I'm not going to downplay Hannibal's haunting and disturbing scenes, which often come as Jack Crawford (Laurence Fishburne), the agent in charge of the FBI's Behavioral Science Unit, investigates the aftermath of some particularly peculiar crimes with the help of FBI profiler Will Graham (Hugh Dancy), psychiatry professor Alana Bloom (Caroline Dhavernas), and forensic psychiatrist Hannibal Lecter (Mads Mikkelsen). But Hannibal is so much more than horror. Creator and showrunner Bryan Fuller has created an immersive and nightmarish universe in which his characters live, die, and kill while enjoying suspiciously decadent dinner parties. To separate any specific incident from the show's larger, deliberately plotted context would be useless — like Hannibal slicing off a victim's limb only to throw it away (we all know he uses it to make a mean osso buco).
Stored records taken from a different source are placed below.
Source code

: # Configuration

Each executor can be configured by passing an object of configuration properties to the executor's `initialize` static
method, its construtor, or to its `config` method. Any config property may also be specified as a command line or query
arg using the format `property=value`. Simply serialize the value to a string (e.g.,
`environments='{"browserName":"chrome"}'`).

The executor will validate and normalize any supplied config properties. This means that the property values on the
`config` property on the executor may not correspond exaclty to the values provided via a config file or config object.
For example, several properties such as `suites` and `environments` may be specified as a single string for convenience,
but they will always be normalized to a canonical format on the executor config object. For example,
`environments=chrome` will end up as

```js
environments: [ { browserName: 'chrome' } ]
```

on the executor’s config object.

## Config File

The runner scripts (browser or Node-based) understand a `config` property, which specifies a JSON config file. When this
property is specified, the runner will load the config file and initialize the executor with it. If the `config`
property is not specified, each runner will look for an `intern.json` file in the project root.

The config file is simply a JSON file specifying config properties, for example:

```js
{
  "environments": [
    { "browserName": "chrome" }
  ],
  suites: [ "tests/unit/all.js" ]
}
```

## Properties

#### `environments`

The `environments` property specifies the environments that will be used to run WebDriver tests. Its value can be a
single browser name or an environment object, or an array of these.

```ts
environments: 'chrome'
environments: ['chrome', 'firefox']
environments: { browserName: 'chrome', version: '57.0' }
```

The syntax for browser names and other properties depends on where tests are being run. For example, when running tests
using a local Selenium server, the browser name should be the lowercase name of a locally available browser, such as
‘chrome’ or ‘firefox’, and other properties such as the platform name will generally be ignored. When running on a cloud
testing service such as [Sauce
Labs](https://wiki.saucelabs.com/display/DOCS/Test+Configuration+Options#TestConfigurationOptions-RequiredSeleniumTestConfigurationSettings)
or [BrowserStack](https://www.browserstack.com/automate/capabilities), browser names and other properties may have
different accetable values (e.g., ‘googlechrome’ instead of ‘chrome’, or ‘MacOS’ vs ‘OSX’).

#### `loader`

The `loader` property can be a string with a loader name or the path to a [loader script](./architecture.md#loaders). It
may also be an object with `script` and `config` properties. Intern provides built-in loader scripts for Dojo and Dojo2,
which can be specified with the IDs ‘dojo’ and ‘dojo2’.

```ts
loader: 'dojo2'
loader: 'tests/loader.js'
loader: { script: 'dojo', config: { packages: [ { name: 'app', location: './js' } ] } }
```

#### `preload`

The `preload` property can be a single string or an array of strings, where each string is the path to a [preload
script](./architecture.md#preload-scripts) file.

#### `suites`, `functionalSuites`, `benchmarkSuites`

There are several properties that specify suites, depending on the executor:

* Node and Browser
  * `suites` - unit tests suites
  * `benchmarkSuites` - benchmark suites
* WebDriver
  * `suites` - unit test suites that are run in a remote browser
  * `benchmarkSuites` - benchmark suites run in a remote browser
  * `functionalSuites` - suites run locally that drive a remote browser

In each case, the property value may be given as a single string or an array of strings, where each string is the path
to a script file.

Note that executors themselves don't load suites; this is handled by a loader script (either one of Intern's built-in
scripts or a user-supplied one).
And unlike the guts and gore that turn up in your average cop drama, the violence in Hannibal serves a purpose. After a few episodes, even the biggest scaredy cats will be mesmerized by the strange, grotesque beauty of Fuller's creation: A bird's-eye view of bodies in a carefully arranged murder tableau almost resembles a renaissance painting; a master musician-cum-murderer turns his victims' guts into strings and their bodies into cellos so he can literally find the music within them; a dead person isn't found hanging from a tree, he becomes the tree. Hannibal's murderers are deranged artists making violent poetry, and the show's cinematography mimics that perverted beauty, lingering on a sumptuous shot of a bloody steak, or even tunneling through an opera singer's pulsating vocal chords as she sings an aria.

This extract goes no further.